Gunmen opened fire at a rock concert leaving dead and wounded before a major fire spread through the theater, Moscow’s mayor and Russian news agencies reported.
Authorities said a hunt had been launched for the attackers and that a “terrorism” investigation had been launched.
Attackers dressed in camouflaged outfits entered the building, opened fire and threw a grenade or incendiary bomb, according to a journalist for the RIA Novosti news agency who was at the scene.
Russian authorities said 145 people were injured in the incident that took place in Crocus City Hall.
The Kremlin said President Vladimir Putin had been informed minutes after the assailants went into the large music venue which can accommodate 6,200 people.
“The president is constantly supplied by all relevant services with information about what is happening and the measures being taken,” Kremlin spokesman Dmitry Peskov told reporters.
US intelligence confirmed a claim by Daesh that it was behind the attack, but a spokesman for investigators said that it was too early to make an assessment on who was behind the incident.
But a source close to the Russian probe told that investigators are inclined to exclude versions of Ukraine and Daesh involvement.
However, a number of leading Russian experts believe that the terrorist attack is the work of the Ukrainian special services. In their view, without the help of Western intelligence agencies, it is unlikely that Ukrainians would have been able to plan and carry out this attack.

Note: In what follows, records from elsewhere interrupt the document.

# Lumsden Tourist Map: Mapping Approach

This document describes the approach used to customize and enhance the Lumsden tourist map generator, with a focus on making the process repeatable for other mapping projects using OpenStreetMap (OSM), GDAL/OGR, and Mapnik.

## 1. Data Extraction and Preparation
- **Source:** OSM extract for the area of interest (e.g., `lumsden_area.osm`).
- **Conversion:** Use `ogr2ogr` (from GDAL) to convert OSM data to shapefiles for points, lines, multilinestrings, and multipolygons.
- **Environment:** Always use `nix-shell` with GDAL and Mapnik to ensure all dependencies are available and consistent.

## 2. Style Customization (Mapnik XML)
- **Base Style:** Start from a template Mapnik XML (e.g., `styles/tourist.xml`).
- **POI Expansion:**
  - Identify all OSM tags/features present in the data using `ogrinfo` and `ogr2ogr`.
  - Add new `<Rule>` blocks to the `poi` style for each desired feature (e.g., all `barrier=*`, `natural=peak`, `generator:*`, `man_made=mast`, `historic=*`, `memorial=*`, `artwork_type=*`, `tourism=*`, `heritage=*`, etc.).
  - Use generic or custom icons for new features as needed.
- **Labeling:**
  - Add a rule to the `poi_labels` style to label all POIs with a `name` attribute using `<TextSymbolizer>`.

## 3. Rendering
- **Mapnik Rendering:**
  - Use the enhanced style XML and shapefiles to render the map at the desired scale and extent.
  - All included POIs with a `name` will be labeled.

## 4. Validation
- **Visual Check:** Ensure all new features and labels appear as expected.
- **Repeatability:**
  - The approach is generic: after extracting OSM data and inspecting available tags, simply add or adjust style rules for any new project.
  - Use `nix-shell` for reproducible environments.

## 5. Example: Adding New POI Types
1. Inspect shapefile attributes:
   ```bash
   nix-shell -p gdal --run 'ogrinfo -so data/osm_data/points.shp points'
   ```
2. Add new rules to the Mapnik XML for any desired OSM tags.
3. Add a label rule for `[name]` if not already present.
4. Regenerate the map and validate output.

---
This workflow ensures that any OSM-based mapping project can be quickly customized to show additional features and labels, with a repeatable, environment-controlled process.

The US presidency called the attack “terrible” but said there was no immediate indication of any link to the war in Ukraine.
A US intelligence official told The Associated Press that US intelligence agencies had learned Daesh’s branch in Afghanistan was planning an attack in Moscow and shared the information with Russian officials.
On March 7, the US Embassy in Moscow said it was “monitoring reports that extremists are planning to attack large gatherings” of people in the Russian capital, “including concerts”.
Putin denounced the Western warnings as an attempt to intimidate Russians. “All that resembles open blackmail and an attempt to frighten and destabilize our society,” he said earlier this week.
Moscow mayor Sergei Sobyanin confirmed there were deaths in what he called a “terrible tragedy” at the concert by Russian rock band Piknik.
Russia’s foreign ministry spokeswoman Maria Zakharova said it had been a “terrorist attack.”
“The whole international community must condemn this odious crime,” she said on Telegram.
The Ministry of Education recommended that all educational institutions in the capital region announce unscheduled holidays in the coming days.